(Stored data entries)
• • • • •

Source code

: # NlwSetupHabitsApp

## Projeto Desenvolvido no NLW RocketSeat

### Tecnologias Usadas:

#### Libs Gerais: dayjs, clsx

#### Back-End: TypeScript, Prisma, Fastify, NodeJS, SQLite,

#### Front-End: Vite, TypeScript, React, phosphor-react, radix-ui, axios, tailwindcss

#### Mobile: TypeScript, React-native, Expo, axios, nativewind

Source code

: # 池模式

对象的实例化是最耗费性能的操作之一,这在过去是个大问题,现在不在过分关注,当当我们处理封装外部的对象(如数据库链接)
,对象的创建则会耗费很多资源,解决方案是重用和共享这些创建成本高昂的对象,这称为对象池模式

• • • • •

- **PROBLEM STATEMENT**
Please return all lines above in which the string "axios" is found.

- **SOLVED EXERCISE**
#### Front-End: Vite, TypeScript, React, phosphor-react, radix-ui, axios, tailwindcss
#### Mobile: TypeScript, React-native, Expo, axios, nativewind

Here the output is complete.